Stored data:
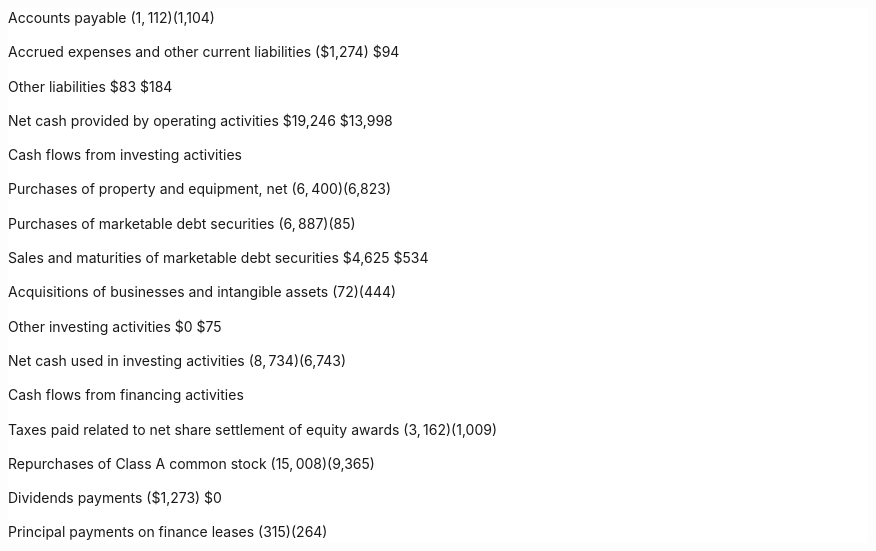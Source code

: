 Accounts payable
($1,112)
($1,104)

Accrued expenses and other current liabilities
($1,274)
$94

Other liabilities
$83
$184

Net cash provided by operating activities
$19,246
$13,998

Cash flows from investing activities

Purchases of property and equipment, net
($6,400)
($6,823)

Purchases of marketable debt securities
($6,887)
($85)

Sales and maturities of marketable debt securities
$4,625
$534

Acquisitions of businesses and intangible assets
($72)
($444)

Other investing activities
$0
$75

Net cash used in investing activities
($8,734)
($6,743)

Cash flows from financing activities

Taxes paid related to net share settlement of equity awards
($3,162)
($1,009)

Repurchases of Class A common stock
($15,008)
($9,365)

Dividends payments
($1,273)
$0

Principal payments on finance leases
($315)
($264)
...
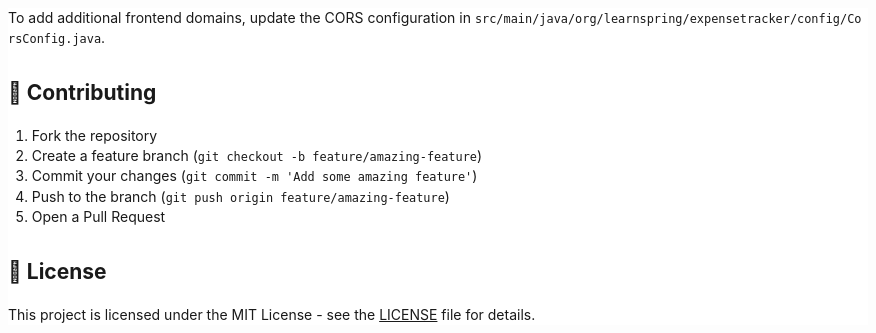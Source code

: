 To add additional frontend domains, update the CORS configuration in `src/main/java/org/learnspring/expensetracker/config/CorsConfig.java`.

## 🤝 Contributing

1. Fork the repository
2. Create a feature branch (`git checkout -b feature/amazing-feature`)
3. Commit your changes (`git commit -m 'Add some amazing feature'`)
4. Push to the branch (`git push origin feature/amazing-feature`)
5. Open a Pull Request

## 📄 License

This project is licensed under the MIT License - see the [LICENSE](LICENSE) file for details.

◆ TASK DESCRIPTION ◆
Check each line above for the string "amazing", then copy the ones that have it.

◆ TASK RESPONSE ◆
2. Create a feature branch (`git checkout -b feature/amazing-feature`)
3. Commit your changes (`git commit -m 'Add some amazing feature'`)
4. Push to the branch (`git push origin feature/amazing-feature`)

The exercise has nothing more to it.